An dieser Stelle muß auf ein Problem von sowohl wissenschaftlicher als auch -und dies vor allem -praktischer Tragweite hingewiesen werden: Sowohl im öffentlichen Bewußtsein der Bundesrepublik als auch in wissenschaftlichen Ausarbeitungen trifft man häufig auf die mit der größten Selbstverständlichkeit vorgetragene, ziemlich apodiktische Formulierung, daß die heutigen Jugendlichen gewaltbereiter und -tätiger seien als diejenigen früherer Generationen, daß es eine generationsspezifische höhere Gewaltanfälligkeit der Jugend gegenüber Erwachsenen gebe und daß sich die Gewalt als legitimes Konfliktlösungsmittel unter Jugendlichen steigender Beliebtheit erfreue sowie regen Zuspruch finde Gerade letzteres wird aus kultursoziologischer Sicht mit wachsender Besorgnis vermerkt, da der im Verlaufe der Jahrhunderte gewonnene gesellschaftliche Konsens über gewalt-freie Formen von sozialer Konfliktregelung nichtselten als das eigentlich maßgebliche Kriterium für die Entwicklung der menschlichen Zivilisation bzw. als kultureller Fortschritt schlechthin angesehen wird

Sowohl aus methodischen Gründen als auch bei Berücksichtigung empirischer Befunde kann die Hypothese von der höheren Gewaltbereitschaft der heutigen Jugend gegenüber früheren Jugend-generationen sowie anderen Altersgruppen der Gesellschaft in dieser Absolutheit und Undifferenziertheit nicht geteilt werden. Im Kontext aller Untersuchungsergebnisse der ISIS-Studie muß diese Aussage zumindest stark eingeschränkt bzw. mit zusätzlichen Informationen „unterfüttert“ werden. Die Jugendlichen erscheinen heute gewalttätiger und -bereiter, weil sich zugleich mit den Veränderungen der Gesellschaft die Formen und Inhalte von Gewalt geändert haben:

Erstens läßt sich keine stark überhöhte Gewaltneigung bei den Jugendlichen generell konstatieren. Dies trifft nur auf eine bestimmte Klientel zu, nämlich Jugendgruppen und -szenen, die politisch extrem orientiert sind und/oder bei denen Gewaltanwendung Bestandteil ihres (sub) kulturellen oder ideologischen Selbstverständnisses ist. Gewalt spielt sich größtenteils innerhalb und zwischen diesen Gruppen ab. Dadurch ist der Täter-Opfer-Zusammenhang bei diesen Jugendlichen besonders stark ausgeprägt.

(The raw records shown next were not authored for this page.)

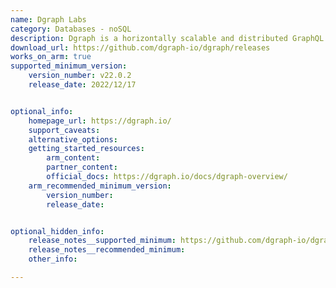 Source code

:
 ```yaml
---
name: Dgraph Labs 
category: Databases - noSQL
description: Dgraph is a horizontally scalable and distributed GraphQL database, which has a graph backend, and provides ACID transactions, linearizable reads, and consistent replication. 
download_url: https://github.com/dgraph-io/dgraph/releases
works_on_arm: true
supported_minimum_version:
    version_number: v22.0.2
    release_date: 2022/12/17


optional_info:
    homepage_url: https://dgraph.io/
    support_caveats:
    alternative_options:
    getting_started_resources:
        arm_content: 
        partner_content: 
        official_docs: https://dgraph.io/docs/dgraph-overview/
    arm_recommended_minimum_version:
        version_number:
        release_date: 


optional_hidden_info:
    release_notes__supported_minimum: https://github.com/dgraph-io/dgraph/releases/tag/v22.0.2
    release_notes__recommended_minimum:
    other_info: 

---
```

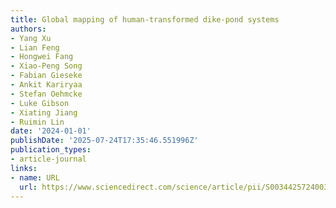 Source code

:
 ```yaml
---
title: Global mapping of human-transformed dike-pond systems
authors:
- Yang Xu
- Lian Feng
- Hongwei Fang
- Xiao-Peng Song
- Fabian Gieseke
- Ankit Kariryaa
- Stefan Oehmcke
- Luke Gibson
- Xiating Jiang
- Ruimin Lin
date: '2024-01-01'
publishDate: '2025-07-24T17:35:46.551996Z'
publication_types:
- article-journal
links:
- name: URL
  url: https://www.sciencedirect.com/science/article/pii/S0034425724003808
---
```

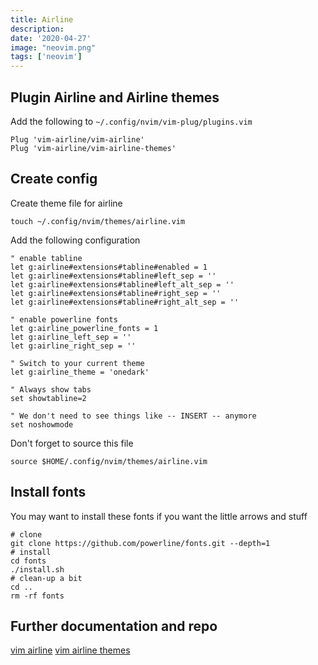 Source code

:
 ```yaml
---
title: Airline
description: 
date: '2020-04-27'
image: "neovim.png"
tags: ['neovim']
---
```


## Plugin Airline and Airline themes

Add the following to `~/.config/nvim/vim-plug/plugins.vim`

```
Plug 'vim-airline/vim-airline'
Plug 'vim-airline/vim-airline-themes'
```

## Create config

Create theme file for airline

```
touch ~/.config/nvim/themes/airline.vim
```

Add the following configuration

```
" enable tabline
let g:airline#extensions#tabline#enabled = 1
let g:airline#extensions#tabline#left_sep = ''
let g:airline#extensions#tabline#left_alt_sep = ''
let g:airline#extensions#tabline#right_sep = ''
let g:airline#extensions#tabline#right_alt_sep = ''

" enable powerline fonts
let g:airline_powerline_fonts = 1
let g:airline_left_sep = ''
let g:airline_right_sep = ''

" Switch to your current theme
let g:airline_theme = 'onedark'

" Always show tabs 
set showtabline=2

" We don't need to see things like -- INSERT -- anymore
set noshowmode
```

Don't forget to source this file 

```
source $HOME/.config/nvim/themes/airline.vim
```

## Install fonts

You may want to install these fonts if you want the little arrows and stuff

```
# clone
git clone https://github.com/powerline/fonts.git --depth=1
# install
cd fonts
./install.sh
# clean-up a bit
cd ..
rm -rf fonts
```

## Further documentation and repo

[vim airline](https://github.com/vim-airline/vim-airline)
[vim airline themes](https://github.com/vim-airline/vim-airline-themes)

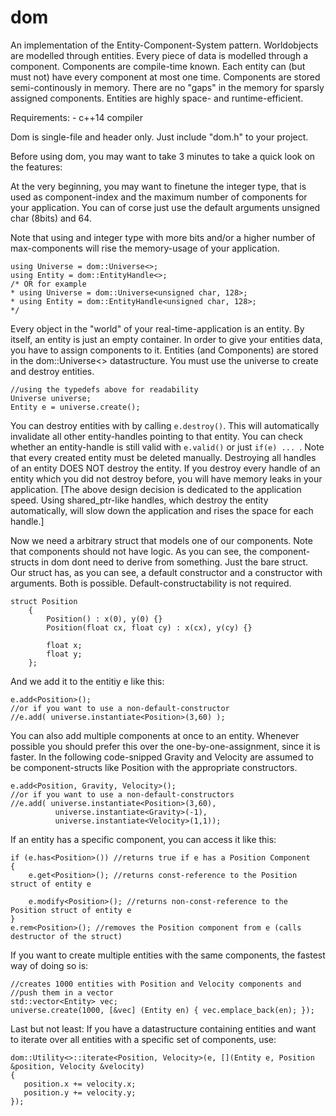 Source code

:# dom
An implementation of the Entity-Component-System pattern. Worldobjects are modelled through entities.
Every piece of data is modelled through a component. Components are compile-time known.
Each entity can (but must not) have every component at most one time.
Components are stored semi-continously in memory. There are no "gaps" in the memory for
sparsly assigned components. Entities are highly space- and runtime-efficient.

Requirements: - c++14 compiler

Dom is single-file and header only. Just include "dom.h" to your project.

Before using dom, you may want to take 3 minutes to take a quick look on the features:

At the very beginning, you may want to finetune the integer type, that is used as component-index
and the maximum number of components for your application. You can of corse just use the default
arguments unsigned char (8bits) and 64.

Note that using and integer type with more bits and/or a higher number of max-components will
rise the memory-usage of your application. 

```
using Universe = dom::Universe<>;
using Entity = dom::EntityHandle<>;
/* OR for example
* using Universe = dom::Universe<unsigned char, 128>;
* using Entity = dom::EntityHandle<unsigned char, 128>;
*/
```

Every object in the "world" of your real-time-application is an entity.
By itself, an entity is just an empty container. In order to give your entities
data, you have to assign components to it. 
Entities (and Components) are stored in the dom::Universe<> datastructure. You must use the universe
to create and destroy entities. 

```
//using the typedefs above for readability
Universe universe;
Entity e = universe.create();
```

You can destroy entities with by calling `e.destroy()`. This will automatically invalidate all other
entity-handles pointing to that entity. You can check whether an entity-handle is still valid with
`e.valid()` or just `if(e) ... `.
Note that every created entity must be deleted manually. Destroying all handles of an entity DOES NOT
destroy the entity. If you destroy every handle of an entity which you did not destroy before, you
will have memory leaks in your application.
[The above design decision is dedicated to the application speed. Using shared_ptr-like handles, which
destroy the entity automatically, will slow down the application and rises the space for each handle.]

Now we need a arbitrary struct that models one of our components. Note that components should not have logic.
As you can see, the component-structs in dom dont need to derive from something. Just the bare struct.
Our struct has, as you can see, a default constructor and a constructor with arguments. Both is possible.
Default-constructability is not required.
```
struct Position
    {
        Position() : x(0), y(0) {}
        Position(float cx, float cy) : x(cx), y(cy) {}

        float x;
        float y;
    };
```

And we add it to the entitiy e like this:
```
e.add<Position>();
//or if you want to use a non-default-constructor
//e.add( universe.instantiate<Position>(3,60) );
```

You can also add multiple components at once to an entity. Whenever possible you should prefer this over the
one-by-one-assignment, since it is faster. In the following code-snipped Gravity and Velocity are assumed to
be component-structs like Position with the appropriate constructors.
```
e.add<Position, Gravity, Velocity>();
//or if you want to use a non-default-constructors
//e.add( universe.instantiate<Position>(3,60),
          universe.instantiate<Gravity>(-1),
          universe.instantiate<Velocity>(1,1));
```

If an entity has a specific component, you can access it like this:
```
if (e.has<Position>()) //returns true if e has a Position Component
{
    e.get<Position>(); //returns const-reference to the Position struct of entity e
    
    e.modify<Position>(); //returns non-const-reference to the Position struct of entity e
}
e.rem<Position>(); //removes the Position component from e (calls destructor of the struct)
```

If you want to create multiple entities with the same components, the fastest way of doing so is:
```
//creates 1000 entities with Position and Velocity components and
//push them in a vector
std::vector<Entity> vec;
universe.create(1000, [&vec] (Entity en) { vec.emplace_back(en); });
```

Last but not least: If you have a datastructure containing entities and want to iterate over all
entities with a specific set of components, use:
```
dom::Utility<>::iterate<Position, Velocity>(e, [](Entity e, Position &position, Velocity &velocity)
{
   position.x += velocity.x;
   position.y += velocity.y;
});
```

Zweitens haben sich die Formen und Mittel von Gewaltanwendung verändert, wodurch Gewalt heute spektakulärer erscheint als in der Vergangenheit. Bestimmte Regeln sowie ein gewisses Fair play wurden durch eine Tendenz verdrängt, die man durchaus mit dem Begriff der „Brutalisierung“ umschreiben kann. Das beinhaltet den zunehmenden Gebrauch von Schlag-, Stich-und. sogar Schußwaffen, der die Gefahr schwerer körperlicher, einschließlich tödlicher Verletzungen drastisch erhöht hat. Auch kennt der Sieger keine Gnade mehr: Von unterlegenen, verletzten bzw. wehrlosen Gegnern wird nicht abgelassen. Offenbar beseitigt der Anblick eines bereits geschlagenen Gegners noch die letzten Hemmschwellen, und tätliche Auseinandersetzungen münden dann nicht selten in wahre Exzesse.

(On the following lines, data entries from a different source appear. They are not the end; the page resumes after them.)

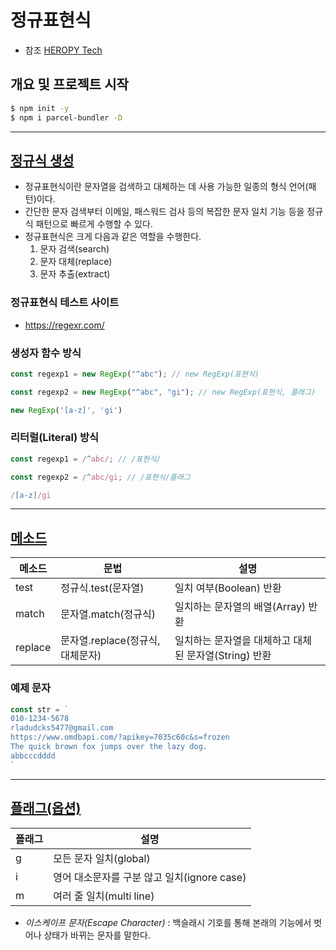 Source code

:# 정규표현식
- 참조 [HEROPY Tech](https://heropy.blog/2018/10/28/regexp/)
## 개요 및 프로젝트 시작
```bash
$ npm init -y
$ npm i parcel-bundler -D
```

----
## [정규식 생성](https://github.com/dudcks5477/Front_end/blob/master/JS/js_level_up/regular_expression/js/ex1.js)
- 정규표현식이란 문자열을 검색하고 대체하는 데 사용 가능한 일종의 형식 언어(패턴)이다.
- 간단한 문자 검색부터 이메일, 패스워드 검사 등의 복잡한 문자 일치 기능 등을 정규식 패턴으로 빠르게 수행할 수 있다.
- 정규표현식은 크게 다음과 같은 역할을 수행한다.
  1. 문자 검색(search)
  1. 문자 대체(replace)
  1. 문자 추출(extract)
### 정규표현식 테스트 사이트
  - https://regexr.com/
### 생성자 함수 방식
```js
const regexp1 = new RegExp("^abc"); // new RegExp(표현식)

const regexp2 = new RegExp("^abc", "gi"); // new RegExp(표현식, 플래그)

new RegExp('[a-z]', 'gi')
```
### 리터럴(Literal) 방식
```js
const regexp1 = /^abc/; // /표현식/

const regexp2 = /^abc/gi; // /표현식/플래그

/[a-z]/gi
```

----
## [메소드](https://github.com/dudcks5477/Front_end/blob/master/JS/js_level_up/regular_expression/js/ex2.js)
메소드|문법|설명
--|--|--
test|정규식.test(문자열)|일치 여부(Boolean) 반환
match|문자열.match(정규식)|일치하는 문자열의 배열(Array) 반환
replace|문자열.replace(정규식, 대체문자)|일치하는 문자열을 대체하고 대체된 문자열(String) 반환
### 예제 문자
```js
const str = `
010-1234-5678
rladudcks5477@gmail.com
https://www.omdbapi.com/?apikey=7035c60c&s=frozen
The quick brown fox jumps over the lazy dog.
abbcccdddd
`
```

----
## [플래그(옵션)](https://github.com/dudcks5477/Front_end/blob/master/JS/js_level_up/regular_expression/js/ex3.js)
플래그 | 설명
--|--
g | 모든 문자 일치(global)
i | 영어 대소문자를 구분 않고 일치(ignore case)
m | 여러 줄 일치(multi line)
- _이스케이프 문자(Escape Character)_ : 백슬래시 기호를 통해 본래의 기능에서 벗어나 상태가 바뀌는 문자를 말한다. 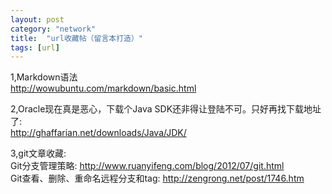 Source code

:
 ```yaml
---
layout: post
category: "network"
title:  "url收藏帖（留言本打造）"
tags: [url]
---
```

1,Markdown语法  
<http://wowubuntu.com/markdown/basic.html>

2,Oracle现在真是恶心，下载个Java SDK还非得让登陆不可。只好再找下载地址了:  
<http://ghaffarian.net/downloads/Java/JDK/>

3,git文章收藏:  
Git分支管理策略: <http://www.ruanyifeng.com/blog/2012/07/git.html>  
Git查看、删除、重命名远程分支和tag: <http://zengrong.net/post/1746.htm>

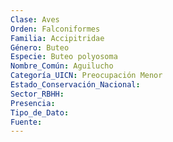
 ```yaml
---
Clase: Aves
Orden: Falconiformes
Familia: Accipitridae
Género: Buteo
Especie: Buteo polyosoma
Nombre_Común: Aguilucho
Categoría_UICN: Preocupación Menor
Estado_Conservación_Nacional: 
Sector_RBHH: 
Presencia: 
Tipo_de_Dato: 
Fuente: 
---
```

Drittens kristallisieren sich außer den oben genannten Subkulturen weitere ganz bestimmte Zielgruppen als Opfer von Gewalttätigkeiten heraus. Zunehmend richtet sich jugendliche Gewalt gegen Schwächere: vor allem körperlich und geistig, aber auch sozial schwächere Personen. Es werden also solche Menschen zum Objekt der Gewaltanwen-düng auserkoren, bei denen sich die Täter ihres Erfolges ziemlich sicher sein können -sei es, weil keine oder wenig Gegenwehr zu erwarten ist, sei es, weil diese Menschen über keine gesellschaftliche Lobby verfügen, die sie wirksam schützen könnte. Deshalb sind die meisten sogenannten „gesellschaftlichen Randgruppen“ bzw. „sozialen Außenseiter“, z. B. Obdachlose, Behinderte, Ausländer, ethnische Minoritäten, mehr oder weniger als potentielle Gewaltopfer gefährdet.

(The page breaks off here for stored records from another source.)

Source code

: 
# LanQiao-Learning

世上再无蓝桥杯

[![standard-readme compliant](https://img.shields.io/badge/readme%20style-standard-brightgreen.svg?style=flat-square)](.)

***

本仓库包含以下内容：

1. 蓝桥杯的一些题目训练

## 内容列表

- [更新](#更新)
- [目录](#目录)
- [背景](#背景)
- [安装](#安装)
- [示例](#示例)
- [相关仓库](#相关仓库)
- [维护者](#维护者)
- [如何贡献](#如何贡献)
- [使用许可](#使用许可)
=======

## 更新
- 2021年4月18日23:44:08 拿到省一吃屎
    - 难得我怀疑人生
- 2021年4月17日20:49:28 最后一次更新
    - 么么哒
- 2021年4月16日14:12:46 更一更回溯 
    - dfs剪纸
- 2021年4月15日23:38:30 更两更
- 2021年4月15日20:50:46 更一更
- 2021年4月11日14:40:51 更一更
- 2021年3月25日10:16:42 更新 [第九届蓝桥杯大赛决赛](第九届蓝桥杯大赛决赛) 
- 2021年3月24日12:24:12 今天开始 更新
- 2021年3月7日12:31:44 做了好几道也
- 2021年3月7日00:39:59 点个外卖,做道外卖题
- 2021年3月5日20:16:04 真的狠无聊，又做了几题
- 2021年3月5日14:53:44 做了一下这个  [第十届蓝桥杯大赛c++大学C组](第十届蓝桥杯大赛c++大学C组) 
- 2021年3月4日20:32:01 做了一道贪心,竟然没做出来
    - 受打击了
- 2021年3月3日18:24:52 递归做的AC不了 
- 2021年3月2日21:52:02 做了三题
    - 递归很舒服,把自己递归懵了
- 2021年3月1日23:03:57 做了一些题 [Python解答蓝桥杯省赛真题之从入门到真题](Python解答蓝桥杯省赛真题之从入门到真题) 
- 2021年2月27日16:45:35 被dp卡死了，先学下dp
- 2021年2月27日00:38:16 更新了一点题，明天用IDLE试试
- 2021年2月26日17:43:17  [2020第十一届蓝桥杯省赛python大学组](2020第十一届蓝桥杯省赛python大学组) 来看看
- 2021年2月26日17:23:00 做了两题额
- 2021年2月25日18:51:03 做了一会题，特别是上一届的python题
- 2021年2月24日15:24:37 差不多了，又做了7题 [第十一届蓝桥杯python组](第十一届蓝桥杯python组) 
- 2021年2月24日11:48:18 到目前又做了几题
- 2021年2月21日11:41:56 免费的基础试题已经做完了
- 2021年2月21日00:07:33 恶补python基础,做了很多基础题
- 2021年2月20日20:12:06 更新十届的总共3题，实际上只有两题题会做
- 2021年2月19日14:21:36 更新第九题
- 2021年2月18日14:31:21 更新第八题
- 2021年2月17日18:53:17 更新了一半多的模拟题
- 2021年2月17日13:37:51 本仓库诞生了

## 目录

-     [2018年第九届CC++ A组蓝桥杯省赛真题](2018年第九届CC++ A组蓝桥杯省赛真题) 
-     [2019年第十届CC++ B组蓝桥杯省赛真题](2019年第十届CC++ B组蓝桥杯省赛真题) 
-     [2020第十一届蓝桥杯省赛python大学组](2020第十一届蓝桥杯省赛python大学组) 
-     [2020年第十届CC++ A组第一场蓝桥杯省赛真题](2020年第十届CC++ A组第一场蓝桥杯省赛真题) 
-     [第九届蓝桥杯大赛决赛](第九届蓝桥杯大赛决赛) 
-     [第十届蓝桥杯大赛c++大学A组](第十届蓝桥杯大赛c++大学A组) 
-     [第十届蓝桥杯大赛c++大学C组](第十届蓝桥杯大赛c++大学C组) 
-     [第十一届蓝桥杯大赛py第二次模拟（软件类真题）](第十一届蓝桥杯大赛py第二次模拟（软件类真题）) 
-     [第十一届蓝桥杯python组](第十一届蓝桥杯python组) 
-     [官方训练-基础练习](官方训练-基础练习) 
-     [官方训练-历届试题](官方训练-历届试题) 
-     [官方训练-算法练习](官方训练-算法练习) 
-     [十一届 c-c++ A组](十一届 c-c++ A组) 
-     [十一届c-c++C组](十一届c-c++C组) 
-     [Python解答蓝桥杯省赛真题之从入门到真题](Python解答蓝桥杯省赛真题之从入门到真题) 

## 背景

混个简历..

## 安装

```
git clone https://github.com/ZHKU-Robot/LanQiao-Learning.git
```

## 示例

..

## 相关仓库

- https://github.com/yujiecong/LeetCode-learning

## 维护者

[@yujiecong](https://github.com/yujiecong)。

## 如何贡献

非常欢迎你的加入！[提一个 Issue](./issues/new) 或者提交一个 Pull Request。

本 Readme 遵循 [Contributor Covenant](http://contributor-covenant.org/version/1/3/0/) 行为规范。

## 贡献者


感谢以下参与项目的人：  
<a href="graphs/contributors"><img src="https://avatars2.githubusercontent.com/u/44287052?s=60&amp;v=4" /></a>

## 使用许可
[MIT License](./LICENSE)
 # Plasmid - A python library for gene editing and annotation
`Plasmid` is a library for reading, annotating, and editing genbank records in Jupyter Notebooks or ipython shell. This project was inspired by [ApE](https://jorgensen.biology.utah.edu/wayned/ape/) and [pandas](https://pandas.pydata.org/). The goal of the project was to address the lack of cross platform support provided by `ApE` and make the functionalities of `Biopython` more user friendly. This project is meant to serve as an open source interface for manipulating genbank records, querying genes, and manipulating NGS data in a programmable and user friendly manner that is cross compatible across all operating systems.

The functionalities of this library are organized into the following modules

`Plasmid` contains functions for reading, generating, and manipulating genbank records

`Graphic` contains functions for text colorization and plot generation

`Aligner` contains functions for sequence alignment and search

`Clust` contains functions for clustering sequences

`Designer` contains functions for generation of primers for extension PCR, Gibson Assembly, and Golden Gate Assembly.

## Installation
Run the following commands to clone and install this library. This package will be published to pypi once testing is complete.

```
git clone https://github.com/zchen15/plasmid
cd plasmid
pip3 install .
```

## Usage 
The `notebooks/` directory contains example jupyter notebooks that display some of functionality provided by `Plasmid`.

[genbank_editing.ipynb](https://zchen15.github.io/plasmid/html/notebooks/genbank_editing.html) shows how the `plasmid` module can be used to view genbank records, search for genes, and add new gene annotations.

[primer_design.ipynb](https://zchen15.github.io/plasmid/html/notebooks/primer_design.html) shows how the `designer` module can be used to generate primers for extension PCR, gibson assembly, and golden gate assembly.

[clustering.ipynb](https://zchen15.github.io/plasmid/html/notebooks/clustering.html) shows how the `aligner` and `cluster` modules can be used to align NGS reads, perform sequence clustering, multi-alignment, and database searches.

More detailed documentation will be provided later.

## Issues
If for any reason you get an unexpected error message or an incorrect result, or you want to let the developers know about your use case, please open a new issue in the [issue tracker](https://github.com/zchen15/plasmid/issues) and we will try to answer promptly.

Viertens ist ‘ Gewalt unter den Jugendlichen zu einem allgemein tolerierten bzw. legitimen und anerkannten Mittel der Konfliktlösung geworden. Selbst diejenigen, die Gewaltanwendung für sich als Mittel zur Konfliktlösung ablehnen, respektieren sie größtenteils als Normalität des Alltags und haben sich mit ihr abgefunden. Ihre Bemühungen richten sich dann meist nicht mehr darauf, Gewalt abzubauen, sondern sich mit ihr zu arrangieren, d. h. sich wirkungsvoll davor zu schützen, selbst Opfer von Gewalttaten zu werden. Letzteres aber trägt, wie bereits erörtert wurde, den Keim der Täterschaft („Gegengewalt“) in sich, schließt den Täter-Opfer-Kreis personell und leistet damit, gewollt oder ungewollt, der Gewalteskalation weiteren Vorschub.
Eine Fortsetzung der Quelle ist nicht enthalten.